Fellow educators: what was your number one growth area during your first years of teaching? I know what mine was:

Classroom management.

As a beginning teacher, I felt pretty confident in planning lessons. I knew my content. I believed myself to be a competent assessor.

But classroom management? Not my strongest suit. To be honest, I had a lot to learn. My first year, I was too easy on the kids, which made for a rough year. Sharing my struggles with a colleague, I got this nuggest of sage advice: “You want the kids to respect you? Don’t smile ’til Christmas.”

I resolved that I’d be much tougher on the kids my second year, that I’d show them I was in control of the class. I wouldn’t smile until Christmas; let them sweat a little, let them wriggle uncomfortably under my heavy glare if they took a toe out of line.

The problem was, this is totally not who I am. I am far too enthusiastic and energetic and joyful to give the kids the stink eye until Christmas!

Looking back, I believe my colleague meant well with this advice. But it really isterrible advice!

A “don’t smile ’til Christmas” teacher assumes that a well-managed classroom is one in which s/he must enforce strict discipline. Even the hint of a sense of humor or any joy in the learning process might be seen as frivolous, off-task behavior. Certainly can’t have that!

It seems to me a quick slide from “don’t smile ’til Christmas” to “school is basically prison” for students. You know…put in your time, keep your head down, you’ll be fine. Just get through it. Go along with it and try to not get the warden (principal) to come down on you.

Who ever said school has to be a prison? And how much valuable learning will students experience in a prison-school?

I understand the concern–especially for beginning teachers who (like me, as a newbie) struggle with knowing how to arrange their classroom atmosphere to make it conducive for learning. But we also need to consider the needs of our students. Certainly teachers shouldn’t strive to be buddies with their students, but they also shouldn’t need to glower at the kids unnecessarily.

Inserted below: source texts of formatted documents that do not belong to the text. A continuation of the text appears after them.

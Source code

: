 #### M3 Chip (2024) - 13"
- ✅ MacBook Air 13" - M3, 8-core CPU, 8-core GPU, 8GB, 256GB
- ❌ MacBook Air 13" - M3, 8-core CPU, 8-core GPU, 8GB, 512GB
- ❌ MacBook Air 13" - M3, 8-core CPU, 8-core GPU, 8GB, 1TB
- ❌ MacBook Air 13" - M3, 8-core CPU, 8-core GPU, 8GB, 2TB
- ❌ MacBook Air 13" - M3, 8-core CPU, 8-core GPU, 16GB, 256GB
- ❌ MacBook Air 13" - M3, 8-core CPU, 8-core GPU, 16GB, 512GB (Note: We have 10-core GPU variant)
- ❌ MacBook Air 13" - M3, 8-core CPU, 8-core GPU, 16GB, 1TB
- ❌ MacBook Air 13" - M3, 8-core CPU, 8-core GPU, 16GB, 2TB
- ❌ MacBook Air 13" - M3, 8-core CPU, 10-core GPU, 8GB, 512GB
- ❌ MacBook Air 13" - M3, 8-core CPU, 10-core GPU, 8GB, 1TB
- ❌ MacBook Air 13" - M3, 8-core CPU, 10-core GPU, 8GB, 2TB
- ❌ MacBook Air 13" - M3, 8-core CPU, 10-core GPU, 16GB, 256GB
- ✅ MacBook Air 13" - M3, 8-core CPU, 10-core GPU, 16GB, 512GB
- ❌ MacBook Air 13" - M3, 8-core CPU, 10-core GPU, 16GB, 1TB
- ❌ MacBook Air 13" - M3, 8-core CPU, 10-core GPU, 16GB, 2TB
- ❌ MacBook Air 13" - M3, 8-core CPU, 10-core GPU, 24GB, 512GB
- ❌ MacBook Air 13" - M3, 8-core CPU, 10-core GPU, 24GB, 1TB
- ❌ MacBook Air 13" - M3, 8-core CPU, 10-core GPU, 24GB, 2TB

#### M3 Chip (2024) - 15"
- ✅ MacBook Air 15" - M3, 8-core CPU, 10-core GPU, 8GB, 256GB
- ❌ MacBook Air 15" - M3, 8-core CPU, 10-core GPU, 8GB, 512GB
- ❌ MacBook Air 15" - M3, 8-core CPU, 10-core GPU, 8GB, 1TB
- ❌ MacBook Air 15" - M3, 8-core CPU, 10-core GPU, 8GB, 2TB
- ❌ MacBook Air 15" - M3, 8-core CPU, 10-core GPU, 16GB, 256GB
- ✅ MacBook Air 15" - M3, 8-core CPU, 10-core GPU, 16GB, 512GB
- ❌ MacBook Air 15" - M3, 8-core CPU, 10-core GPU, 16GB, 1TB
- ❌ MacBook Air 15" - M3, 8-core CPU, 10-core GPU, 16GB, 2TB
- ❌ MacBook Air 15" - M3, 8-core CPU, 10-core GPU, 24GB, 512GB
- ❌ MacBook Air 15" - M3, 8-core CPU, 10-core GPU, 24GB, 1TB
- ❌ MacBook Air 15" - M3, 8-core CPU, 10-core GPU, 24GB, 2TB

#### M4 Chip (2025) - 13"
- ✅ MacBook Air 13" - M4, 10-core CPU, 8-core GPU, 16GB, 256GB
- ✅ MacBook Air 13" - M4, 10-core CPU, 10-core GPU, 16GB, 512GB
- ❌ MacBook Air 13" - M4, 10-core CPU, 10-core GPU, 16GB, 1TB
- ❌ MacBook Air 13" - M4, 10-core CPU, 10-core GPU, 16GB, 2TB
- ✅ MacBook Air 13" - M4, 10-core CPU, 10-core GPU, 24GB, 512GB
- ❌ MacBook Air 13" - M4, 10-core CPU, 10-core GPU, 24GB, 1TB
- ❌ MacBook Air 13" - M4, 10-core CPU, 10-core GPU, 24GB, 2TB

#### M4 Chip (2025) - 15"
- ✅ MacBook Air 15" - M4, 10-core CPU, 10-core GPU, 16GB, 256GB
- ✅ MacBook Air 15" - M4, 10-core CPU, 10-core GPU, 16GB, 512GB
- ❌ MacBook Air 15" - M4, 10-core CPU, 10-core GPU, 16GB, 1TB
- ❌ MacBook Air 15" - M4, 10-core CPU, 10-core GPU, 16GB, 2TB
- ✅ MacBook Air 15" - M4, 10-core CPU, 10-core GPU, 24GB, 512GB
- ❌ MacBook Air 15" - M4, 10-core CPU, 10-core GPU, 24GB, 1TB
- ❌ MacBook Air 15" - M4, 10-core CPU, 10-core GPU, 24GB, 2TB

My friend Al is a longtime teacher in middle grades, and his approach is very different. He is a proponent of what he calls heart-directed management. Rather than carrots and sticks as extrinsic motivators, he strives to really get to know his students, to understand what makes them tick. He learns their interests, their strengths and weaknesses, their preferred learning styles, their hopes and ambitions. Once he builds this sort of relationship with the kids, coercive, manipulative management (avoiding smiling?) is far less necessary. He smiles readily, laughs heartily, thinks contemplatively, and corrects gently. He is able have honest conversations with kids about their occasional missteps, but as the year goes on, this is generally less necessary. His respect for his students affects the classroom atmosphere, and they develop deep respect for him in turn, and their classmates too. His classroom is full of grace!

This kind of heart-directed approach seems so very appropriate in a faith-based school, such as the one in which Al teaches, but I think all teachers could stand to take a page from his book.

Because students don’t need this guy to be their teacher:

Grumpy
Image courtesy shardayyy (cc by 2.0)

 

(This post originally appeared on Dave’s blog: iTeach and iLearn)

3 comments

  1. what a great article! al sounds like some of the teachers i had in high school. those teachers who we respected because we knew they really cared for US as students…and human beings! wonderful blog (ps classroom management…first year teachers….ah, quite a conundrum!)

    • Dave Mulder

      Caring teachers are key for student success, in my humble opinion. It is the old cliché: “Students don’t care what you know if they don’t know that you care.” I think this is true! Classroom management is about more than discipline; it should really be about discipleship. I wonder how successful a grouchy grump of a teacher will be in the long run at fostering discipleship?